> _ABOUT THIS TASK_:
Should the word "starts" occur in a line of the records, copy that line.

(Source data)
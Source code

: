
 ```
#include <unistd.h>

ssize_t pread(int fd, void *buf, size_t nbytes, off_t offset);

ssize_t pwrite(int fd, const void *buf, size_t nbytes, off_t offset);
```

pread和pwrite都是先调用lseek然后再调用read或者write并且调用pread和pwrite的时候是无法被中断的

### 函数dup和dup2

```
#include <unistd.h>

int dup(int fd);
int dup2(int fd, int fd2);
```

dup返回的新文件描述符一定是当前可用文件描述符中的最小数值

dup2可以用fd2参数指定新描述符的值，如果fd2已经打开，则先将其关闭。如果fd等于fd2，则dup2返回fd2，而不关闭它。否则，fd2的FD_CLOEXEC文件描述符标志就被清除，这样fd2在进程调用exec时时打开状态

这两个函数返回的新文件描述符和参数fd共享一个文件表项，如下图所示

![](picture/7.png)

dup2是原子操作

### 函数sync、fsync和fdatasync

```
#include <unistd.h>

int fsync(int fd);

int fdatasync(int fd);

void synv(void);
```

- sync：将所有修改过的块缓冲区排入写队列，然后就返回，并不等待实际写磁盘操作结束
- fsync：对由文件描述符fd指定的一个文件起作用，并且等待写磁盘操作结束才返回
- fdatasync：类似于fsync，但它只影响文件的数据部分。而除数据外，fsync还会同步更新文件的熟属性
==
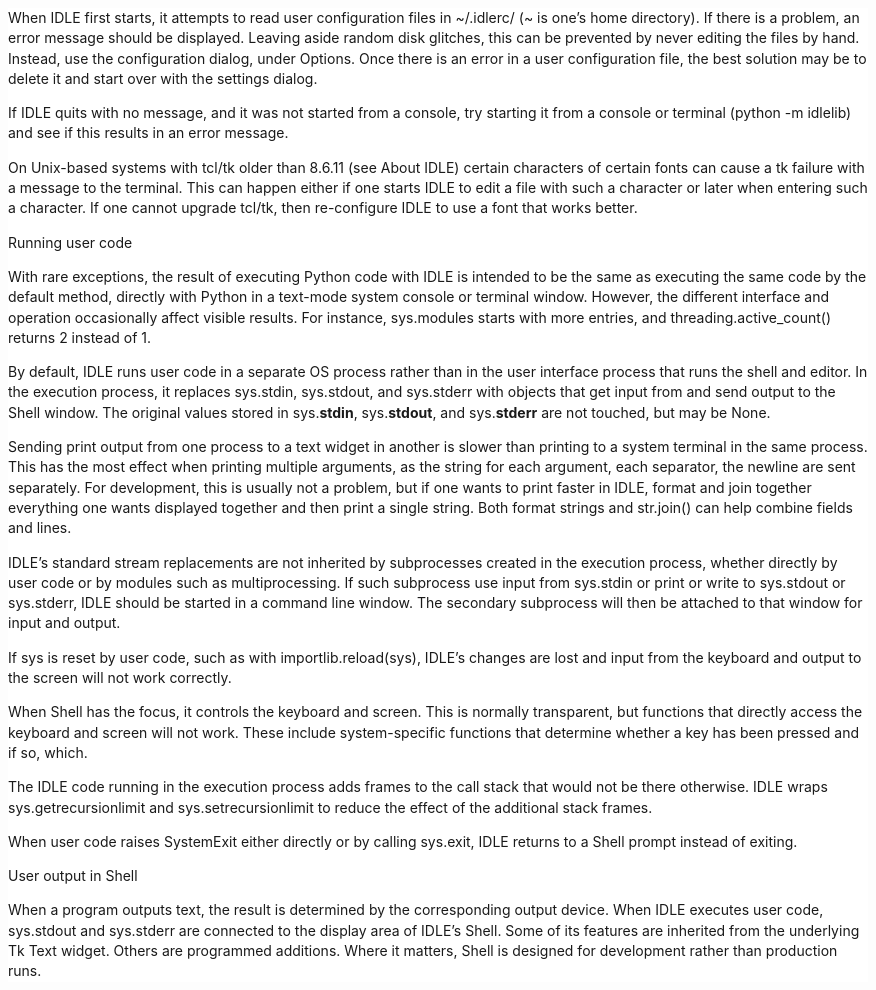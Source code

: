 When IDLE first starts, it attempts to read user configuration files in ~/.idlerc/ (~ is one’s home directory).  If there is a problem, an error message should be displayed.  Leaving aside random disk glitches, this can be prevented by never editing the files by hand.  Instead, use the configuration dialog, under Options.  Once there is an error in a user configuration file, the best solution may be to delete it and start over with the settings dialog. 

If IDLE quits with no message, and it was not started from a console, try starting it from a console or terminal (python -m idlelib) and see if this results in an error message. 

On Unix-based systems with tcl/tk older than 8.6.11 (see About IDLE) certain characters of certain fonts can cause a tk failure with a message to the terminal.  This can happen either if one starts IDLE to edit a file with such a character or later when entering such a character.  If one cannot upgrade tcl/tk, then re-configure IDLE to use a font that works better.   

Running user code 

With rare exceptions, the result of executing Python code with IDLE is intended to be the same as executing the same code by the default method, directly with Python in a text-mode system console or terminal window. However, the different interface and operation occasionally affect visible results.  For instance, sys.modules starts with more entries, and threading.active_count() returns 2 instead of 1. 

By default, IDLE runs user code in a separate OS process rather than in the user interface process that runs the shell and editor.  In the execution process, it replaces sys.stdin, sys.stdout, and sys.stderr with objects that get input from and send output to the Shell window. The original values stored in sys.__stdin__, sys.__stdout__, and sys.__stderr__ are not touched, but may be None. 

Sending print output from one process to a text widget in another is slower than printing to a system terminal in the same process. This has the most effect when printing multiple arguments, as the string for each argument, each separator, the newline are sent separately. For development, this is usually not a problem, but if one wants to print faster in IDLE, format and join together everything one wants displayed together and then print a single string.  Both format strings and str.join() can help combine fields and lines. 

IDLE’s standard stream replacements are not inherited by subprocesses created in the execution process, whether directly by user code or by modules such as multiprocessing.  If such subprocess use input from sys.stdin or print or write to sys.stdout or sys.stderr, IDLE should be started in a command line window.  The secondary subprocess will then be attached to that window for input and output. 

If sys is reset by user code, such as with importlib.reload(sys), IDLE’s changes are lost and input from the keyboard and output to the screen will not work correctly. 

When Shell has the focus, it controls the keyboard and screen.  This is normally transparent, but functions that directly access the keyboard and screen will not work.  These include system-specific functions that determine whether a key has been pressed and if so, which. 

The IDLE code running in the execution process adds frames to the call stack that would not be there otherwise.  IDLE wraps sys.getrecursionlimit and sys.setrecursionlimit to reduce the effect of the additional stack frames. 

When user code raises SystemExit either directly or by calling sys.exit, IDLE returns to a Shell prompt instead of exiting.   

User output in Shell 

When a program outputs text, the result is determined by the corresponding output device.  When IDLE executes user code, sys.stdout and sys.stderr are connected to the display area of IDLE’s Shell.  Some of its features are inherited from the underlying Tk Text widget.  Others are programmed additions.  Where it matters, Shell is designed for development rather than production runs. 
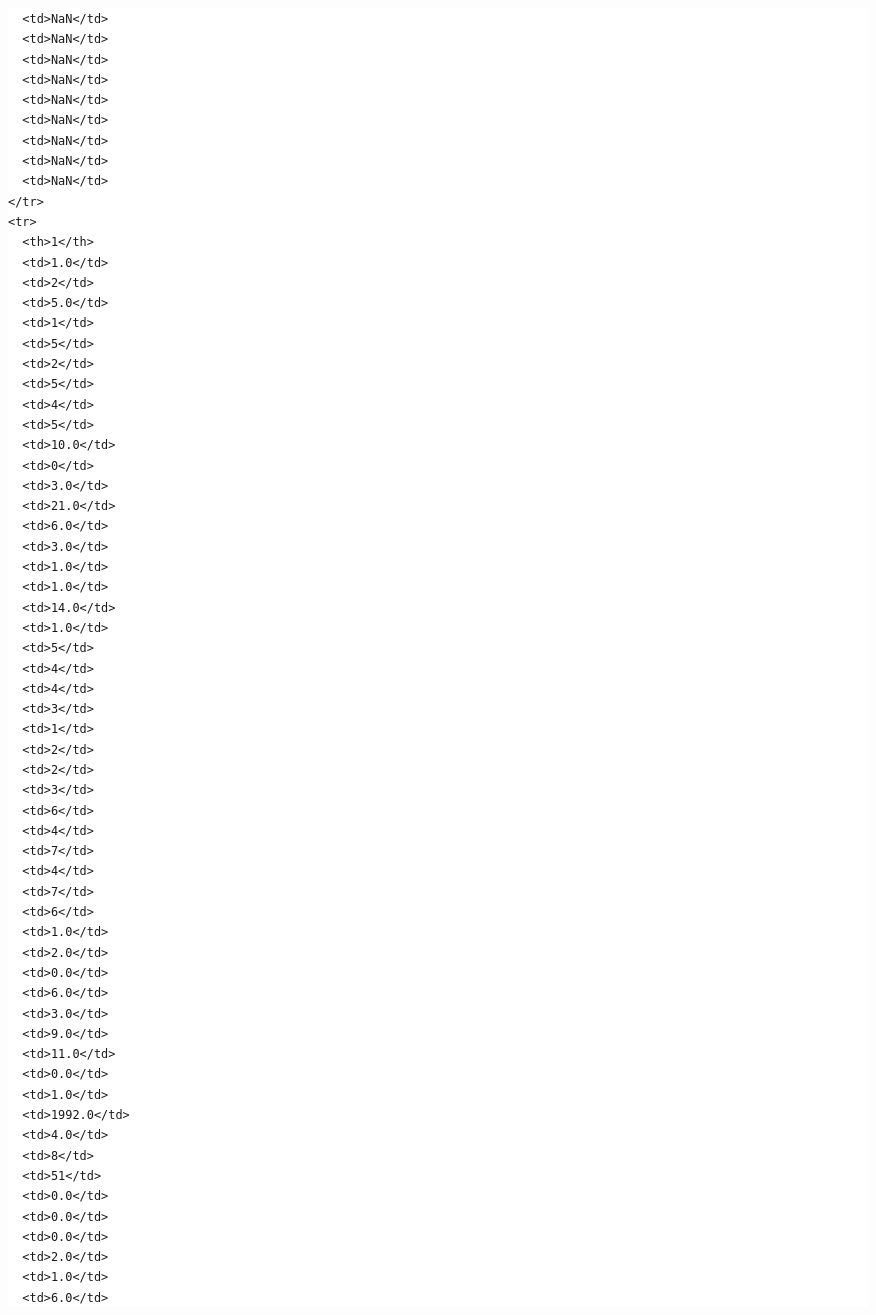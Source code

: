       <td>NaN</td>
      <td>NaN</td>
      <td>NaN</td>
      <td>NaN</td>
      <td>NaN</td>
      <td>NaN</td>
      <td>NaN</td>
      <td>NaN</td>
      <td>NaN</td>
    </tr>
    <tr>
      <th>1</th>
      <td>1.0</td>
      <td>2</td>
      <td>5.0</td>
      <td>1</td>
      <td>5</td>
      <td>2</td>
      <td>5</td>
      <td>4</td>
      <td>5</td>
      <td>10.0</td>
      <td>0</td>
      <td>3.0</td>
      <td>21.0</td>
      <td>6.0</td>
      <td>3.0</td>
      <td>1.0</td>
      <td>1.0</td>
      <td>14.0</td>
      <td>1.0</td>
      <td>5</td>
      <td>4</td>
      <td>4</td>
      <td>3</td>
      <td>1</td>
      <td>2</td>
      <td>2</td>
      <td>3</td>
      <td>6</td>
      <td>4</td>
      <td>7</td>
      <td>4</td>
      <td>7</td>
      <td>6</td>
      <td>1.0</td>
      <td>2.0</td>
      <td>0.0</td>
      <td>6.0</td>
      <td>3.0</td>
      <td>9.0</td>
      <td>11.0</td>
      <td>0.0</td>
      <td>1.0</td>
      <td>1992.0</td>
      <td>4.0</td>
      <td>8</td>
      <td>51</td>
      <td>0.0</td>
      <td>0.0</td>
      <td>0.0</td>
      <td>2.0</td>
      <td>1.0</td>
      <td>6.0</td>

> _EXERCISE RESPONSE_:
: When IDLE first starts, it attempts to read user configuration files in ~/.idlerc/ (~ is one’s home directory).  If there is a problem, an error message should be displayed.  Leaving aside random disk glitches, this can be prevented by never editing the files by hand.  Instead, use the configuration dialog, under Options.  Once there is an error in a user configuration file, the best solution may be to delete it and start over with the settings dialog. 
On Unix-based systems with tcl/tk older than 8.6.11 (see About IDLE) certain characters of certain fonts can cause a tk failure with a message to the terminal.  This can happen either if one starts IDLE to edit a file with such a character or later when entering such a character.  If one cannot upgrade tcl/tk, then re-configure IDLE to use a font that works better.   
With rare exceptions, the result of executing Python code with IDLE is intended to be the same as executing the same code by the default method, directly with Python in a text-mode system console or terminal window. However, the different interface and operation occasionally affect visible results.  For instance, sys.modules starts with more entries, and threading.active_count() returns 2 instead of 1. 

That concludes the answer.